What I find myself chewing on these days is not so much the question of what the Three Jewels represent, per se, but more the question of what "Refuge" and "going for Refuge" to them, or "taking Refuge" in them, really means.

The notion of Refuge implies the presence or the danger of some kind of suffering from which one seeks protection or refuge. The desire to seek such protection, to go for Refuge, stems from a basic recognition of several key facts:

  1. In our lives there is always suffering and/or the threat of additional suffering; this is the first of the Four Noble Truths, the first thing the Buddha taught after attaining enlightenment. If we cannot recognize this basic truth about reality, or if we live somehow in denial of it, then we have no motivation for spiritual practice. (If everything is fine, then why bother?)
  2. We have been unable to stop this suffering on our own, despite our best efforts; in fact, if we've done a bit of reflection, we may recognize at this point that we ourselves seem to be the cause of much of our suffering. Our own ego and ignorance and self-centeredness and habitual patterns have brought us nothing but trouble, and it is time to grow up and abandon such childish ways, and take responsibility for our present life and our future lives.
  3. There is someone (on the relative level, from the perspective of our ego) bigger than us, wiser than us, stronger than us, who has conquered suffering, and who has taught the way for others to accomplish this. (As Munindra once said to Sharon Salzberg, "The Buddha's enlightenment solved the Buddha's problem, now you solve yours.")

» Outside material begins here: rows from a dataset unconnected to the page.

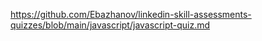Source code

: https://github.com/Ebazhanov/linkedin-skill-assessments-quizzes/blob/main/javascript/javascript-quiz.md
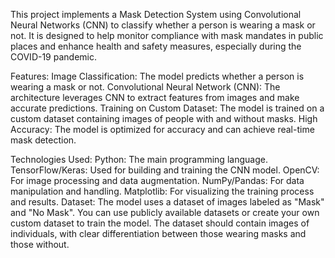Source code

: This project implements a Mask Detection System using Convolutional Neural Networks (CNN) to classify whether a person is wearing a mask or not. 
It is designed to help monitor compliance with mask mandates in public places and enhance health and safety measures, especially during the COVID-19 pandemic.

Features:
Image Classification: The model predicts whether a person is wearing a mask or not.
Convolutional Neural Network (CNN):
The architecture leverages CNN to extract features from images and make accurate predictions.
Training on Custom Dataset: 
The model is trained on a custom dataset containing images of people with and without masks.
High Accuracy: 
The model is optimized for accuracy and can achieve real-time mask detection.

Technologies Used:
Python: The main programming language.
TensorFlow/Keras: Used for building and training the CNN model.
OpenCV: For image processing and data augmentation.
NumPy/Pandas: For data manipulation and handling.
Matplotlib: For visualizing the training process and results.
Dataset:
The model uses a dataset of images labeled as "Mask" and "No Mask". 
You can use publicly available datasets or create your own custom dataset to train the model. 
The dataset should contain images of individuals, with clear differentiation between those wearing masks and those without.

Going for Refuge to the Three Jewels is a way of saying: "I recognize the great wisdom of the Buddha who transcended suffering and attained enlightenment; I recognize the great wisdom of the Dharma, the Buddha's teachings on the path; and I recognize the great wisdom of the Sangha, my fellow beings who are studying and practicing those teachings and following the example of the Buddha. I aspire to commit myself fully to following these Three Jewels and to discovering and manifesting this great wisdom in everything I do, from this moment forward. Please protect me from myself, from my own stupidity and habitual patterns, and show me the way to genuine freedom and complete awakening."

In the Ngondro practice of Refuge and Prostrations, we demonstrate this commitment symbolically by visualizing the objects of Refuge in front of us and prostrating on the ground each time we recite the Refuge prayer. Accumulating large numbers of prostrations, this becomes a very intense physical and mental activity, a vibrant and transformative offering of body, speech and mind. Moreover, we visualize and imagine that not only am I, the individual, prostrating before the objects of Refuge, but I am doing this alongside *all* sentient beings -- humans, animals, fishes, birds, bugs and all. Through this, we recognize our interconnectedness with all beings, the fact that we are all in this mess together, and we all need the same wisdom (whether we know it or not) in order to transcend the seemingly endless cycle of suffering in which we're all stuck. This brings in an element of the basic Mahayana view of compassion for others as the basis upon which genuine enlightenment becomes possible -- the view of the Bodhisattva path.

In a talk here at the Abbey recently, Tim Olmsted said that the nature of the basic Refuge vow is that we begin to take responsibility for ourselves, while the nature of the Bodhisattva vow is that we begin to take responsibility for others. Olmsted was a student of Tulku Urgyen Rinpoche (incidentally, I've been reading Urgyen's memoir "Blazing Splendor" at bedtime each night for the past month or so, and it's wild). He once asked Tulku Urgyen, "Rinpoche, my mind is not very strong. Please remind me again, what is the main point?" Tulku Urgyen replied: "Compassion for those who have not realized the View, devotion for those who have, and genuine love and affection for all beings without exception."

From the Mahayana point of view, that is the nature of taking Refuge: devotion for the view of liberation and enlightenment and those who have realized it, and compassion for those (including ourselves) who have not. On the basis of this devotion and compassion, love and affection for all sentient beings becomes possible.